Visual record of found poetry from Sunny Bank Mill, Farsley near Leeds.

Little, Bigs

Four copies of the Incunabula edition of Little, Big by John Crowley, hand bound by an old friend for the author, artist, publisher, and one other. The special binding was commissioned to honor a pledge made long ago, and also as a gesture to mark the many hours of readerly delight that the book has given me (see here, 2001; here, 2007;  an entire chapter in my Conversation, 2018; or here, 2021). John Crowley is also a friend of many years, and so it is a pleasure to know that the author’s copy — note the discreet initials at the foot of the spine — had reached him well in advance of today, this his eighty-first birthday.

Happy Birthday and all good wishes to John Crowley !

a pair of Swanwicks

— Michael Swanwick. Red Fox, Blue Moon. [16] pp. Dragonstairs Press, 2023. Edition of 69 copies. Stitched in blue wrappers with a photo on front wrapper.
Another world in miniature from the deft and prolific Mr. Swanwick, a history of the Roxborough neighborhood of Philadelphia, replete with fox lore and subversive whimsy from what archy would call the “under side”.
[Swanwick is a master of the short short story and more than fifty of these have appeared in the ephemeral Dragonstairs books (the tally of fiction is more than 30 titles to date).]

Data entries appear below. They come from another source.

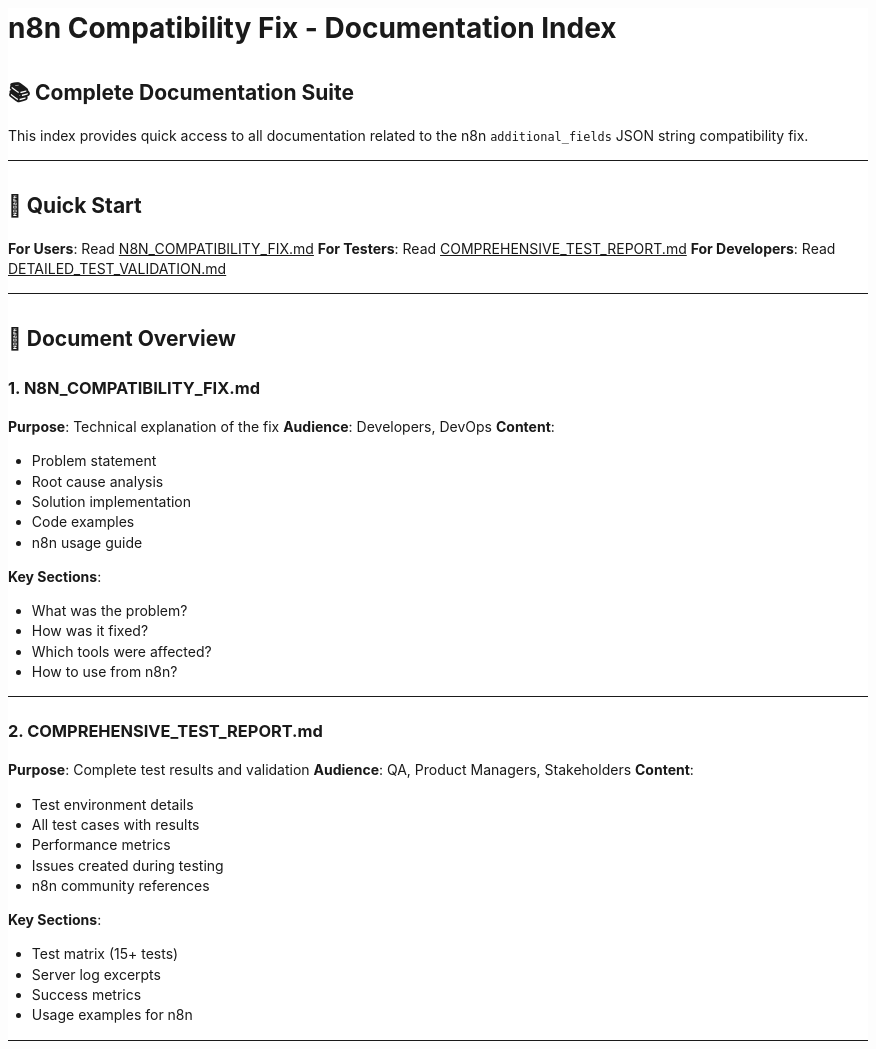 # n8n Compatibility Fix - Documentation Index

## 📚 Complete Documentation Suite

This index provides quick access to all documentation related to the n8n `additional_fields` JSON string compatibility fix.

---

## 🎯 Quick Start

**For Users**: Read [N8N_COMPATIBILITY_FIX.md](N8N_COMPATIBILITY_FIX.md)
**For Testers**: Read [COMPREHENSIVE_TEST_REPORT.md](COMPREHENSIVE_TEST_REPORT.md)
**For Developers**: Read [DETAILED_TEST_VALIDATION.md](DETAILED_TEST_VALIDATION.md)

---

## 📄 Document Overview

### 1. **N8N_COMPATIBILITY_FIX.md**
**Purpose**: Technical explanation of the fix
**Audience**: Developers, DevOps
**Content**:
- Problem statement
- Root cause analysis
- Solution implementation
- Code examples
- n8n usage guide

**Key Sections**:
- What was the problem?
- How was it fixed?
- Which tools were affected?
- How to use from n8n?

---

### 2. **COMPREHENSIVE_TEST_REPORT.md**
**Purpose**: Complete test results and validation
**Audience**: QA, Product Managers, Stakeholders
**Content**:
- Test environment details
- All test cases with results
- Performance metrics
- Issues created during testing
- n8n community references

**Key Sections**:
- Test matrix (15+ tests)
- Server log excerpts
- Success metrics
- Usage examples for n8n

---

— Michael Swanwick. The Best of Michael Swanwick. Volume Two. 530 pp. Subterranean Press, 2023. Edition of 1,000 copies, signed by the author. Evergreen cloth and pictorial dust jacket by Lee Moyer.
Includes the beautiful and devastating “For I Have Lain Me Down on the Stone of Loneliness and I’ll Not Be Back Again”, the oh-so-tricky homage of “The She-Wolf’s Hidden Grin”, “The Beast of Tara” (“a story idea I came up with in the mid-seventies and finally wrote last year. So if you’re wondering how long it takes to write one of these things  and many other fine tales”), and many more. “Libertarian Russia” is filled with  a sense of wonder and loss and deep nostalgia and reads like a despatch from another lifetime though it dates from 2010.
[The Best of Michael Swanwick, “predecessor to the current volume” (as the jacket panel notes), was published by Subterranean in 2008 in an edition of 150 signed copies.] 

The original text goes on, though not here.